SR: Do you think that’s right, because part of me thinks that people are actually becoming more entrenched in their positions, whether it’s on the remain side, wanting to revoke, wanting to stay in or on the leave side, because they actually know they want to leave with no deal.

ANNA SOUBRY: I don’t disagree with you, you’re right, there is an entrenchment at those edges but what’s really striking are those people, are the Remainers who say they accept the referendum result and don’t want another re-vote on it, they are changing their minds but strikingly older people, and I met a number yesterday in Nottingham, who said ‘Do you know what, I voted Leave’ and they told me why and then they said, ‘I’ve changed my mind because I’ve listened to my children and my grandchildren’ and it’s about their future and whichever way you cut Brexit, we are going to be damaging their future. So there is a movement and that’s why I hope we do get that People’s Vote, confirmatory, call it what you will …

SR: Call it a Second Referendum.

ANNA SOUBRY: Call it what you want, we all know what it means. It’s that chance for people to change their minds now they know what Brexit looks like and also it gives young people who bear the brunt of Brexit to have their say and their voice but people want to be MEPs but they’ve got to realise it’s a proper full-time commitment if you get elected because they could be there for five years, they could be there for five weeks, five months, who knows.

SR: It is a couple of months now since you left the Conservative party, do you feel any pangs of regret, just a little bit?

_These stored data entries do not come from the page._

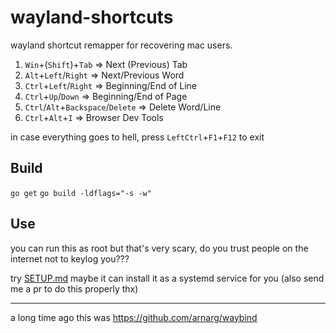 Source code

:# wayland-shortcuts

wayland shortcut remapper for recovering mac users.

1. `Win`+(`Shift`)+`Tab`             => Next (Previous) Tab
2. `Alt`+`Left`/`Right`              => Next/Previous Word
3. `Ctrl`+`Left`/`Right`             => Beginning/End of Line
4. `Ctrl`+`Up`/`Down`                => Beginning/End of Page
5. `Ctrl`/`Alt`+`Backspace`/`Delete` => Delete Word/Line
6. `Ctrl`+`Alt`+`I`                  => Browser Dev Tools

in case everything goes to hell, press `LeftCtrl`+`F1`+`F12` to exit

## Build

`go get`
`go build -ldflags="-s -w"`
                                                                         
## Use

you can run this as root but that's very scary, do you trust people on the internet not to keylog you???

try [SETUP.md](blob/master/SETUP.md) maybe it can install it as a systemd service for you (also send me a pr to do this properly thx)

----

a long time ago this was https://github.com/arnarg/waybind

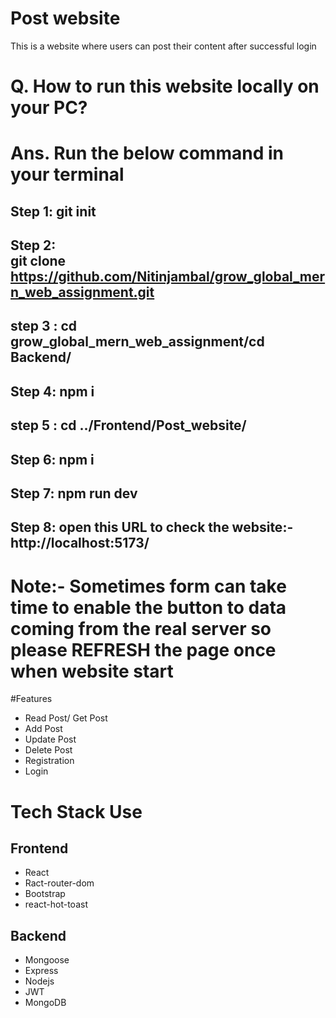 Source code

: # Post website
 This is a website where users can post their content after successful login

# Q. How to run this website locally on your PC?
 # Ans. Run the below command in your terminal 

## Step 1:   git init  
## Step 2:  </br>   git clone https://github.com/Nitinjambal/grow_global_mern_web_assignment.git   
## step 3 :    cd grow_global_mern_web_assignment/cd Backend/
## Step 4:   npm i
## step 5 :  cd ../Frontend/Post_website/
## Step 6:  npm i
## Step 7:   npm run dev
## Step 8: open this URL to check the website:-  http://localhost:5173/

# Note:- Sometimes form can take time to enable the button to data coming from the real server so please REFRESH the page once when website start

#Features
* Read Post/ Get Post
* Add Post
* Update Post
* Delete Post
* Registration
* Login

# Tech Stack Use
## Frontend
* React
* Ract-router-dom
* Bootstrap
* react-hot-toast

## Backend
* Mongoose
* Express
* Nodejs
* JWT
* MongoDB




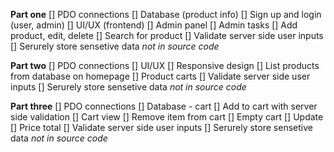 **Part one**
[] PDO connections
[] Database (product info)
[] Sign up and login (user, admin)
[] UI/UX (frontend)
[] Admin panel
[] Admin tasks
[] Add product, edit, delete
[] Search for product
[] Validate server side user inputs
[] Serurely store sensetive data *not in source code*

**Part two**
[] PDO connections
[] UI/UX
[] Responsive design
[] List products from database on homepage
[] Product carts
[] Validate server side user inputs
[] Serurely store sensetive data *not in source code*

**Part three**
[] PDO connections
[] Database - cart
[] Add to cart with server side validation
[] Cart view
[] Remove item from cart
[] Empty cart
[] Update
[] Price total
[] Validate server side user inputs
[] Serurely store sensetive data *not in source code* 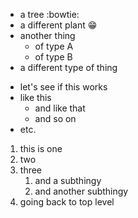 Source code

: * a tree :bowtie:
* a different plant :grin:
* another thing
  * of type A
  * of type B
* a different type of thing

- let's see if this works
- like this
  - and like that
  - and so on
- etc.

1. this is one
1. two
1. three
    1. and a subthingy
    1. and another subthingy
1. going back to top level
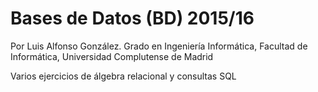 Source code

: # Bases de Datos (BD) 2015/16
Por Luis Alfonso González. Grado en Ingeniería Informática, Facultad de Informática, Universidad Complutense de Madrid

Varios ejercicios de álgebra relacional y consultas SQL
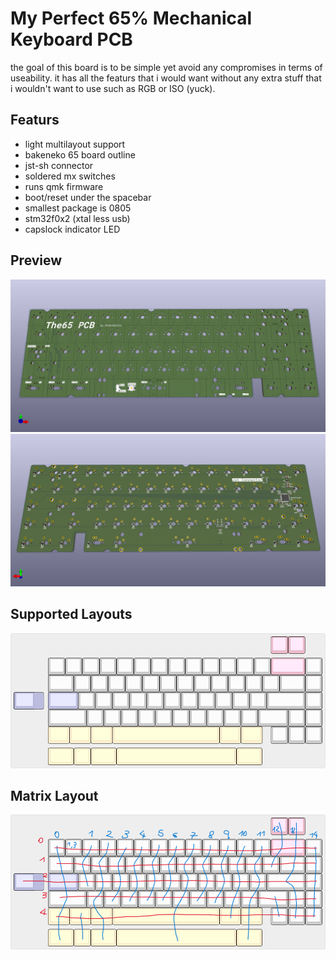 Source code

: # My Perfect 65% Mechanical Keyboard PCB


the goal of this board is to be simple yet avoid any compromises in terms of useability.
it has all the featurs that i would want without any extra stuff that i wouldn't want to use such as RGB or ISO (yuck).


## Featurs

- light multilayout support 
- bakeneko 65 board outline
- jst-sh connector
- soldered mx switches
- runs qmk firmware
- boot/reset under the spacebar
- smallest package is 0805
- stm32f0x2 (xtal less usb)
- capslock indicator LED

## Preview
![Render](https://github.com/ZoharGalili/65_ThePCB/blob/main/assets/PCB_Front.png)
![Render](https://github.com/ZoharGalili/65_ThePCB/blob/main/assets/PCB_Back.png)

## Supported Layouts
![Render](https://github.com/ZoharGalili/65_ThePCB/blob/main/assets/keyboard-layout.png)

## Matrix Layout
![Render](https://github.com/ZoharGalili/65_ThePCB/blob/main/assets/matrix-layout.png)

ANNA SOUBRY: I have to say I have never felt so sure about anything and almost every day, especially when I sit in Parliament and I look at the benches opposite – and of course it is an entirely different view – and frankly I listen to people like Mark Francoise who is now seen as being the voice of Conservatism, Jacob Rees-Mogg, Boris Johnson and the rest of them and I’m afraid the Tory party is the Brexit party. One nation Tories like me can’t stay and it’s leaning to the right and if someone like Boris Johnson or Dominic Raab becomes the next leader, the next Prime Minister, it will absolutely be that real understanding that it’s gone towards the more extremes of the right.

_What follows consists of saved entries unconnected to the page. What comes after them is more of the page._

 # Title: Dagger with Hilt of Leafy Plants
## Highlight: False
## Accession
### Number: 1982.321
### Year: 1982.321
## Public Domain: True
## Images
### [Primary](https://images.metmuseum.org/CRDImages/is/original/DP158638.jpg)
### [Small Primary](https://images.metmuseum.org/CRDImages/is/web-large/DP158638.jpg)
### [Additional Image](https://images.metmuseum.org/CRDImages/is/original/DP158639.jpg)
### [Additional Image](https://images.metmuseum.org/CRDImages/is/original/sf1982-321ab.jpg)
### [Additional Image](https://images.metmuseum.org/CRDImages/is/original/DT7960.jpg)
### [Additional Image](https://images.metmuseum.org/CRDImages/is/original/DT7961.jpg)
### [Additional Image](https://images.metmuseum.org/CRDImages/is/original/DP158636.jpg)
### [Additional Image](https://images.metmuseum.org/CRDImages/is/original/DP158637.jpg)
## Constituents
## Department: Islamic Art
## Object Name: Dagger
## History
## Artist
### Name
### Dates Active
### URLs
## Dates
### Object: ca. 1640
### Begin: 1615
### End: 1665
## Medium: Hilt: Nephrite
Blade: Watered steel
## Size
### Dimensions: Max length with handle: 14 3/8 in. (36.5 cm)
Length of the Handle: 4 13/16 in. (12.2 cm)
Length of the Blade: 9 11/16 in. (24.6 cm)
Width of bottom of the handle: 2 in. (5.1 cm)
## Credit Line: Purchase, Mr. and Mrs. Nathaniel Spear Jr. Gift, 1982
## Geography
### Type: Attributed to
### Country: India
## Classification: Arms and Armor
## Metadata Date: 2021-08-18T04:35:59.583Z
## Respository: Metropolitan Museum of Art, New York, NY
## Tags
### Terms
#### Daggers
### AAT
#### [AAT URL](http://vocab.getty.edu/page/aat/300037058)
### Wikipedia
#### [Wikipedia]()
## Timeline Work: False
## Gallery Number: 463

SR: I have spoken to a lot of Conservative MPs over the last couple of months about the Tiggers, if you like, and a lot of them say Sarah Wollaston, Heidi Allen, they were never real Conservatives but Anna Soubry, she’s a proper Tory. Don’t you feel that?

ANNA SOUBRY: I’m me and my values and my principles have pretty much not changed over 40 years, it’s the Tory party that’s changed.

SR: So you think it’s the party that’s changed?

ANNA SOUBRY: Oh yes, hugely, absolutely hugely and look at it now and look at how it was in 2010 to 2015. That government which I served in, 2010 to 2015, we were in a coalition with the Lib Dems. Now the Conservative party is in hock to the DUP, I think that says everything about the shift. And can I just say about Heidi and Sarah, that’s quite – while it’s not for me to speak on their behalf, actually Heidi and Sarah are people who, like me, had done other things before they came into Parliament but Sarah in particular was selected in an open primary, Heidi who read Astro-Physics, has run a family business, has bucket loads to offer and was embraced by the Conservative party. If the Tories can’t win and keep hold of people like that then they have absolutely lost that centre ground and that’s our point, it’s the party that’s changed not us as individuals and people like me have worked with people like Chukka and Chris Leslie and Luciana Berger over Brexit in particular, yes, I feel with my values and my principles I feel much more at home with people like Chukka and Chris Leslie and the others than I have felt in the Tory party, especially since 2016 when Theresa May got elected as Prime Minister and she made that terrible speech, in my opinion, talking about citizens of the world are citizens of nowhere, dismissing Remainers as the liberal metropolitan elite which was nonsense and then calling the EU citizens queue jumpers – it’s the party that’s changed, not me.

SR: Anna Soubry, thank you very much indeed for being on the programme.